● DATA SUPPLIED
============================================================

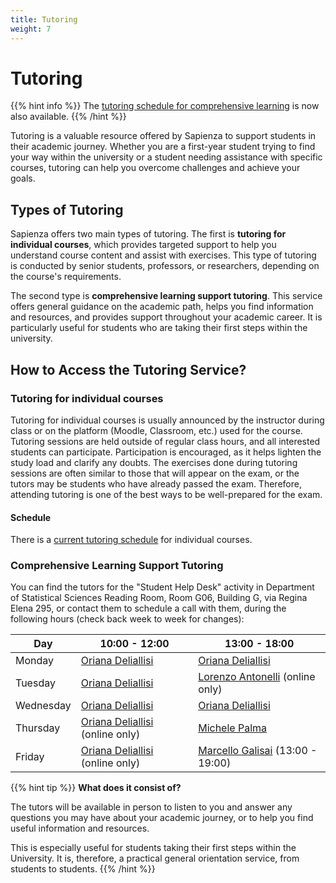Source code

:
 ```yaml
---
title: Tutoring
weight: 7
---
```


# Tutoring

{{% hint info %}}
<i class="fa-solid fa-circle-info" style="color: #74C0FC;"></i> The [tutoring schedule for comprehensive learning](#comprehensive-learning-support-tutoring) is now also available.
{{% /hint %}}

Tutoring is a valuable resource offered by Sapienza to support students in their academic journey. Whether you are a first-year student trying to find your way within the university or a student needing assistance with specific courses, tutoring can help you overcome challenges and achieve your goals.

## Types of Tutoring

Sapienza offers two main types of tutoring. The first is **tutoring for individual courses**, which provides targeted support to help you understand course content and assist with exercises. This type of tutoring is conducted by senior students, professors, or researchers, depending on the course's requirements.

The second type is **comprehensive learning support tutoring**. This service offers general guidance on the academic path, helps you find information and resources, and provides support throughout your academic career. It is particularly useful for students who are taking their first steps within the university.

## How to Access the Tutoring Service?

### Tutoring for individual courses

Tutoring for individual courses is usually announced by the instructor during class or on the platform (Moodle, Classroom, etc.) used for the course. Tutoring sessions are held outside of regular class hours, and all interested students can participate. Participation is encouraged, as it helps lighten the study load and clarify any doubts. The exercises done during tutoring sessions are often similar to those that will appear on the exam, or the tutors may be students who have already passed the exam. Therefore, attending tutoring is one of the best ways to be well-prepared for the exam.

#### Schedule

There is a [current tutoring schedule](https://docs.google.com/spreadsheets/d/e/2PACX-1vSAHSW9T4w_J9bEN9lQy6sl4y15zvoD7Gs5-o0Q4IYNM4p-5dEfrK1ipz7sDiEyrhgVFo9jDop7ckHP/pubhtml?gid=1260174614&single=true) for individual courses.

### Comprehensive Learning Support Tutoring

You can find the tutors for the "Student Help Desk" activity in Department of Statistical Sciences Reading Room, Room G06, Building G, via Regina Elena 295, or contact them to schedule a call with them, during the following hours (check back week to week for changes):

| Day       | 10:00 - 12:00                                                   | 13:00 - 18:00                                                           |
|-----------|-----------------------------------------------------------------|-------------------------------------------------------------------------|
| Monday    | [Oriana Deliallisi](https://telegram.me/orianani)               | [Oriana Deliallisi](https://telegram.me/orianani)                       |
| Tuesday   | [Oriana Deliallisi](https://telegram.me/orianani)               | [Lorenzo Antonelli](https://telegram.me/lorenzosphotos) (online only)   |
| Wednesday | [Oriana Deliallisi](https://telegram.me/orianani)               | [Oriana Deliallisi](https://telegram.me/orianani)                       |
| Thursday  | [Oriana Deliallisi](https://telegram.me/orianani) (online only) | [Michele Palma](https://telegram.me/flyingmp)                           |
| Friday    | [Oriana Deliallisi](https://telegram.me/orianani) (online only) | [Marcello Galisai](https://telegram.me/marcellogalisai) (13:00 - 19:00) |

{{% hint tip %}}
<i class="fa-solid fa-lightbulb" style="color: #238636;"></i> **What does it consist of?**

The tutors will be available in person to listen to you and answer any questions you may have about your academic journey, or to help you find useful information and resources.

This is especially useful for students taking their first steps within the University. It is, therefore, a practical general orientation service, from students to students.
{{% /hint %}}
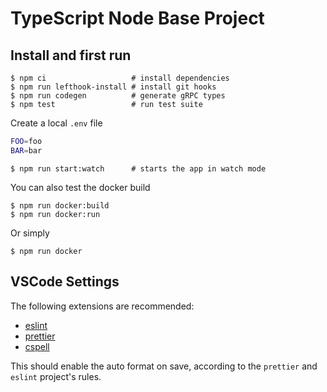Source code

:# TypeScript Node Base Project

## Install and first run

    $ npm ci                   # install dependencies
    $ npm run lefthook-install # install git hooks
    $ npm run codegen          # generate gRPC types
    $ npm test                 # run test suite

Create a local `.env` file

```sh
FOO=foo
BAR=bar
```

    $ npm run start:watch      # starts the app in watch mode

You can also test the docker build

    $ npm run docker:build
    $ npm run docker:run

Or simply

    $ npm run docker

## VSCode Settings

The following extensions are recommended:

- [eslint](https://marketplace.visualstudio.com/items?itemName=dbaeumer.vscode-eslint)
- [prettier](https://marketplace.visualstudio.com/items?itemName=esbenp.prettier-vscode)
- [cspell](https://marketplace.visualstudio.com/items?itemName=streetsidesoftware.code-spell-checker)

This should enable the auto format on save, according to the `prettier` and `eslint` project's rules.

============================================================

● REQUIREMENT
All lines from the line containing "npm run docker:build" through the last line of the data are to be repeated exactly; no other line belongs in the answer.

● RESPONSE TO THIS EXERCISE
    $ npm run docker:build
    $ npm run docker:run

Or simply

    $ npm run docker

## VSCode Settings

The following extensions are recommended:

- [eslint](https://marketplace.visualstudio.com/items?itemName=dbaeumer.vscode-eslint)
- [prettier](https://marketplace.visualstudio.com/items?itemName=esbenp.prettier-vscode)
- [cspell](https://marketplace.visualstudio.com/items?itemName=streetsidesoftware.code-spell-checker)

This should enable the auto format on save, according to the `prettier` and `eslint` project's rules.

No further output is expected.